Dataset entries
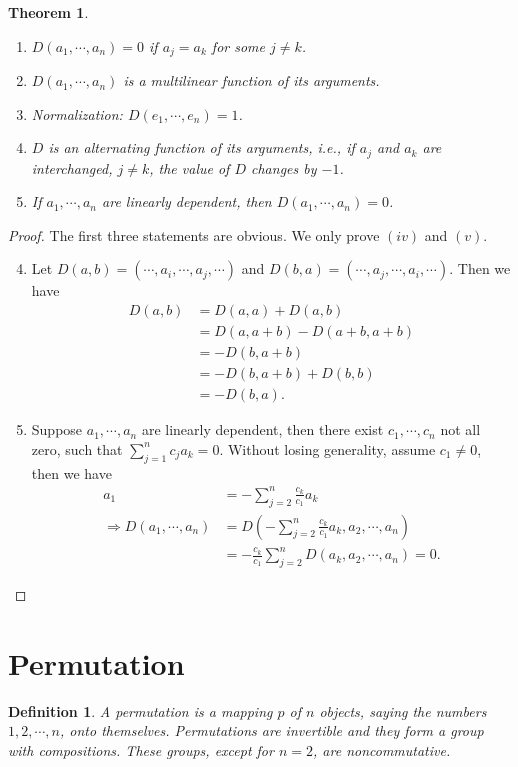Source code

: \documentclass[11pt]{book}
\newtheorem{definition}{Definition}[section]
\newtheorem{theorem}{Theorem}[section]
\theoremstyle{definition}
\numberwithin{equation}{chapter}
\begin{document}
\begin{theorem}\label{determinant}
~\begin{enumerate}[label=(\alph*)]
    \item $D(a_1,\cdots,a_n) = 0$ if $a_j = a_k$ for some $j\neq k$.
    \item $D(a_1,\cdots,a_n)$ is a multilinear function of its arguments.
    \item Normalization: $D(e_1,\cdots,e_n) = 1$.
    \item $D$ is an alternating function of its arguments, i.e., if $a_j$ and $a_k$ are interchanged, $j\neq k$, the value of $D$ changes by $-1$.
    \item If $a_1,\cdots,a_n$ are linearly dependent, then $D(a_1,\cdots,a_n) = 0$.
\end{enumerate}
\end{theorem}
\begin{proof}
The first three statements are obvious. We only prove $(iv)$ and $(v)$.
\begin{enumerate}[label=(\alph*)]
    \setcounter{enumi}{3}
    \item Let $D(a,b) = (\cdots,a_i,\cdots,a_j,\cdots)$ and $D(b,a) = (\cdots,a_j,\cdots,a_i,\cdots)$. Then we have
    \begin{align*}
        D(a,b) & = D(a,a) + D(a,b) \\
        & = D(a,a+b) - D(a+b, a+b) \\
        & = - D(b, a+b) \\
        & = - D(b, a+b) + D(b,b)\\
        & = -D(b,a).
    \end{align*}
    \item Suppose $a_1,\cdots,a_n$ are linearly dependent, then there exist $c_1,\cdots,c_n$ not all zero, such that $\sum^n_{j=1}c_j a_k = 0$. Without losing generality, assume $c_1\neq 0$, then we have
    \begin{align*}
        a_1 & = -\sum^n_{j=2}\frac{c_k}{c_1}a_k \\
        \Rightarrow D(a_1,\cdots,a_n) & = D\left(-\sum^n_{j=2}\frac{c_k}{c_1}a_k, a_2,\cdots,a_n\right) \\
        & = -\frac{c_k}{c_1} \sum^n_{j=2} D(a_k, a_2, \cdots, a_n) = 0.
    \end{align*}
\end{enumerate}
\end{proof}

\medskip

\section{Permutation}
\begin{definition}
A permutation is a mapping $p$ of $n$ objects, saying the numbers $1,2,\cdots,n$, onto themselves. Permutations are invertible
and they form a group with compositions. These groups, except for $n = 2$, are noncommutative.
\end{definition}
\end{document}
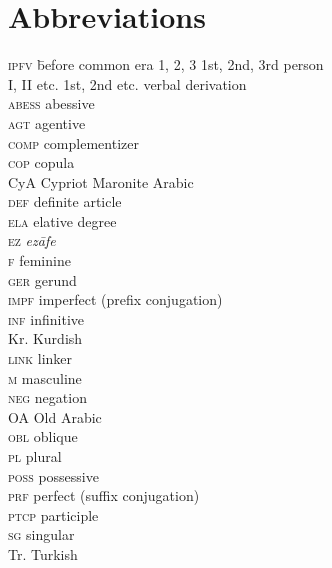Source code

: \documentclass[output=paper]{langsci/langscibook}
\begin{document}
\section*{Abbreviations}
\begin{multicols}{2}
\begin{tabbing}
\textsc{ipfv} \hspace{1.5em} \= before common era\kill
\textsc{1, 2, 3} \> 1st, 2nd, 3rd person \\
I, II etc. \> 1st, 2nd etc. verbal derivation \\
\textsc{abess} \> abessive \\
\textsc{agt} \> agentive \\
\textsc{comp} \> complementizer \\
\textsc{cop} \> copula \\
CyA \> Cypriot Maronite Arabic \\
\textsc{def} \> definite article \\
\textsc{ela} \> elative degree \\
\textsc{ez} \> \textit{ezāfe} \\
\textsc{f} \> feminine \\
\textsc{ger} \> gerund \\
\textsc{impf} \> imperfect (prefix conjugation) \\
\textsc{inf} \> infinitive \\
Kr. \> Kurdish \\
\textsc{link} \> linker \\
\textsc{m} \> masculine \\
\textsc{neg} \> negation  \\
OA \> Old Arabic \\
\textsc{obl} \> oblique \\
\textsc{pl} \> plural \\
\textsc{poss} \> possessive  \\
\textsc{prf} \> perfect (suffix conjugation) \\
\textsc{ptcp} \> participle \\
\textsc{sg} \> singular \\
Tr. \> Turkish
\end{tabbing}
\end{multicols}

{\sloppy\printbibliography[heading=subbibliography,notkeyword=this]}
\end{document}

* * *

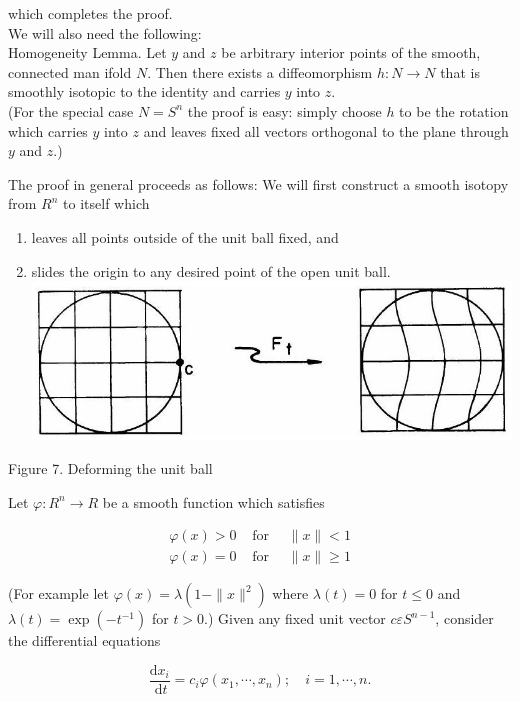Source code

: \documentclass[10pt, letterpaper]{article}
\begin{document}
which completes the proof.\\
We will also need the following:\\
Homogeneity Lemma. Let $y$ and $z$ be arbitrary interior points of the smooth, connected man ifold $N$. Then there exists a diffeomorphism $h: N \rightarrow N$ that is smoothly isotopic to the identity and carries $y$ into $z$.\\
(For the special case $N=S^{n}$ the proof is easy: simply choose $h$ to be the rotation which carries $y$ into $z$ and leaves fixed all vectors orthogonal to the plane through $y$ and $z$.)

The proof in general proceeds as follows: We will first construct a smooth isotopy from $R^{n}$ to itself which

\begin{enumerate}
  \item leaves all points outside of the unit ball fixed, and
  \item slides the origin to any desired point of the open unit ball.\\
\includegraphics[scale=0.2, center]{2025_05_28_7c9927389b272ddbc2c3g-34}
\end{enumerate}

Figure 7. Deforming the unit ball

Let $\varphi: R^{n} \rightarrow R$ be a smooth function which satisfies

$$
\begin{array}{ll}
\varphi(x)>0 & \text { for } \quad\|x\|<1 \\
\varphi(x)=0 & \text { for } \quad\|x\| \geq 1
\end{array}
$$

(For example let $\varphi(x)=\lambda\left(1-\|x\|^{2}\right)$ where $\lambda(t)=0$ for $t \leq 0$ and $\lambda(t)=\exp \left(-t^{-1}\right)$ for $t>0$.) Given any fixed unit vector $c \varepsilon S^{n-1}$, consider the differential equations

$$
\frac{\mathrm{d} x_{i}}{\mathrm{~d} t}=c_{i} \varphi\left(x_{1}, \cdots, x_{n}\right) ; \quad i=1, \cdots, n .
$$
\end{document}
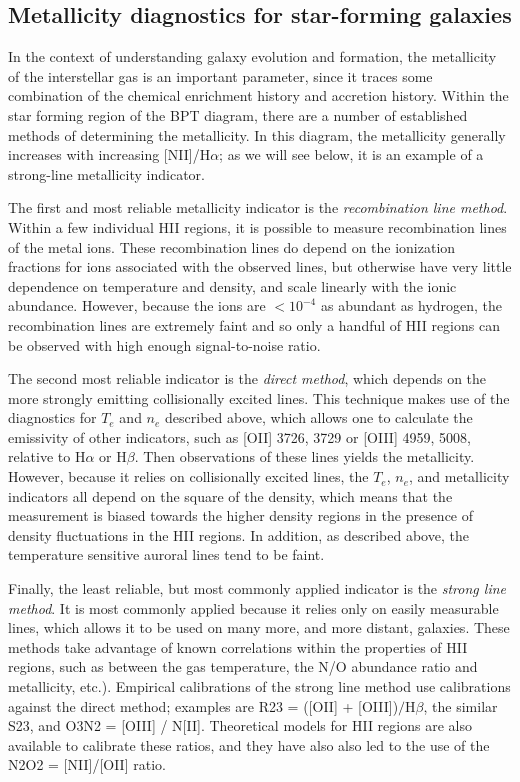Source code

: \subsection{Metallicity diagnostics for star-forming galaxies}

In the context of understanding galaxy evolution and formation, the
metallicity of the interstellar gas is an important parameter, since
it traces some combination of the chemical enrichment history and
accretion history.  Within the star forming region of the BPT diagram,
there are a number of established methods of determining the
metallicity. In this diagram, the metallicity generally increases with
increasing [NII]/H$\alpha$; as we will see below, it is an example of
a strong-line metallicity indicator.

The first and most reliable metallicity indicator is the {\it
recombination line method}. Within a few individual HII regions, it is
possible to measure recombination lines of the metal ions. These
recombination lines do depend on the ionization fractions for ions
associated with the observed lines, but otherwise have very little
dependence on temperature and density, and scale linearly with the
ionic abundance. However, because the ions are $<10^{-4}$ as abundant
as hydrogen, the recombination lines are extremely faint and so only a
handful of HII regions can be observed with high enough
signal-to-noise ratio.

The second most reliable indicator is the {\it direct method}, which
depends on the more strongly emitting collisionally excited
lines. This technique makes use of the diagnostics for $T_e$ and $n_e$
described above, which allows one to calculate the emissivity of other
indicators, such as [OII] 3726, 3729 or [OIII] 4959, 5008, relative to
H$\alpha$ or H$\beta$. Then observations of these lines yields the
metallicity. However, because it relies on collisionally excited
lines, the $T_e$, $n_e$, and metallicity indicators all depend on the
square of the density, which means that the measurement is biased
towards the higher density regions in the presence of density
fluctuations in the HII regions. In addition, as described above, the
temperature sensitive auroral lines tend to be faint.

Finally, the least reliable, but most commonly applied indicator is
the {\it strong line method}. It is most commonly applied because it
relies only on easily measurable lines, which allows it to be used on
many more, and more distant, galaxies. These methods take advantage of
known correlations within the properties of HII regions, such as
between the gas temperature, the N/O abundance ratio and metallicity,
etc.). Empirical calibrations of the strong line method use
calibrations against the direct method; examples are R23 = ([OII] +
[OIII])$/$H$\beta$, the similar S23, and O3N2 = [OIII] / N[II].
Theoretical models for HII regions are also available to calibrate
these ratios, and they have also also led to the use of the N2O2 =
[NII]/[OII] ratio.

Exercise prompt: Please provide nothing but the number of lines in the records that hold the string "have".

Answer box: 4